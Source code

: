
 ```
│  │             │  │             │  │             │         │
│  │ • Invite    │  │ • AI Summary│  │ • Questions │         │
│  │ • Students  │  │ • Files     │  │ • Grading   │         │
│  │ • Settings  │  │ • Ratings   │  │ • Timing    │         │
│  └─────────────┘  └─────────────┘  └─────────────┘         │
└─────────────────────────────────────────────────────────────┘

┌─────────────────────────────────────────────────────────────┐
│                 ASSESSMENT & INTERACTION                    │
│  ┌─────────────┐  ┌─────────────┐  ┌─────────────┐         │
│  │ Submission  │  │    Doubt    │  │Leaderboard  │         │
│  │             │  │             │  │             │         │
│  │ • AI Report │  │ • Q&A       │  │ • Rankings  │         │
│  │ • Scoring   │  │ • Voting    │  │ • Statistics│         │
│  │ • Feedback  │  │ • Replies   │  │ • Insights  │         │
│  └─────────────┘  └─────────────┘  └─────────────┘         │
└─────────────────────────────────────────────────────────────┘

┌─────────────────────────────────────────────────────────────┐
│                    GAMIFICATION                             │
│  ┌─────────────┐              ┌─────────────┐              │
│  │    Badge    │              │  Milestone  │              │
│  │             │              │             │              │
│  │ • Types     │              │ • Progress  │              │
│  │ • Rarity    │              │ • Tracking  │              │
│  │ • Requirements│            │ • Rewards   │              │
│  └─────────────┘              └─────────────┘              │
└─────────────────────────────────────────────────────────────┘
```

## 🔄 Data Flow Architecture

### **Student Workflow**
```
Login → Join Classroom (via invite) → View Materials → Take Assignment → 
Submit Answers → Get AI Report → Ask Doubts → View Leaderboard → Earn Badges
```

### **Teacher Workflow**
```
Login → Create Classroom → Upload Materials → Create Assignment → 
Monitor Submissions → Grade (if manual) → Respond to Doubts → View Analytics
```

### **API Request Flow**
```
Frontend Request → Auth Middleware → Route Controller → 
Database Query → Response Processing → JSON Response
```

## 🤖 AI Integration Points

┄┄┄┄┄┄┄┄┄┄

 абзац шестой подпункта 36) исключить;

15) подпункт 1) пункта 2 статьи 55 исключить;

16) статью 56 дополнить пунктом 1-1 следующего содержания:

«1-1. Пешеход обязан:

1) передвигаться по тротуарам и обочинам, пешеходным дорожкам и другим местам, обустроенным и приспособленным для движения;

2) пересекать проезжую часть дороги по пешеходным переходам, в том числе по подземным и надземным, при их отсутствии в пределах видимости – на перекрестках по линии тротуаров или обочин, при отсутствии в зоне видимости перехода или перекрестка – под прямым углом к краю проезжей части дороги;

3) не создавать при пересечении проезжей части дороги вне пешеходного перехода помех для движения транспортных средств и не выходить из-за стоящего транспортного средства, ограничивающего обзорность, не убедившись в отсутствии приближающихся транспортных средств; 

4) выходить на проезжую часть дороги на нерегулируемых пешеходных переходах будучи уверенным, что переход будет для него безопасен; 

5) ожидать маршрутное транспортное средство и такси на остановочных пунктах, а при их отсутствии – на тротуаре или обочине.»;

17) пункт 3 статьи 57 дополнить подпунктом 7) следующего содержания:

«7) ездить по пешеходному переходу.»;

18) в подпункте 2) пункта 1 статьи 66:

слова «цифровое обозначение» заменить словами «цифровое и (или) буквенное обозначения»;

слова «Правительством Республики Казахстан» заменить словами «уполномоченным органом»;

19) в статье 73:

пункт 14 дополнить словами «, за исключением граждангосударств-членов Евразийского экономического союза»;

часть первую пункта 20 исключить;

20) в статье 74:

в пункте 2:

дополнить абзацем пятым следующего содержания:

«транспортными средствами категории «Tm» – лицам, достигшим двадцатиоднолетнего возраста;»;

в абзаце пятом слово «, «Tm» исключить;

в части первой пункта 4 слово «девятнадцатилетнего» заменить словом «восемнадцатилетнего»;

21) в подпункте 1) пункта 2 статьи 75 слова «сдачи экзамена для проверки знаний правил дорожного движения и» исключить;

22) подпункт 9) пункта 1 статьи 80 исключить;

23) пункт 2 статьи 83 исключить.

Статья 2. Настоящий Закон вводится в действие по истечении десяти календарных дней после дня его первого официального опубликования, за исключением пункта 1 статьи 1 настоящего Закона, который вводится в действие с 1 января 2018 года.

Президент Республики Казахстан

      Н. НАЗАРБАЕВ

┄┄┄┄┄┄┄┄┄┄

• _REQUIRED WORK_: Every line above from the line with "19) в статье" to the line with "лицам, достигшим двадцатиоднолетнего", inclusive, must be returned exactly; no other line belongs in the reply.

• _SOLUTION TO THE PROBLEM_:
19) в статье 73:

пункт 14 дополнить словами «, за исключением граждангосударств-членов Евразийского экономического союза»;

часть первую пункта 20 исключить;

20) в статье 74:

в пункте 2:

дополнить абзацем пятым следующего содержания:

«транспортными средствами категории «Tm» – лицам, достигшим двадцатиоднолетнего возраста;»;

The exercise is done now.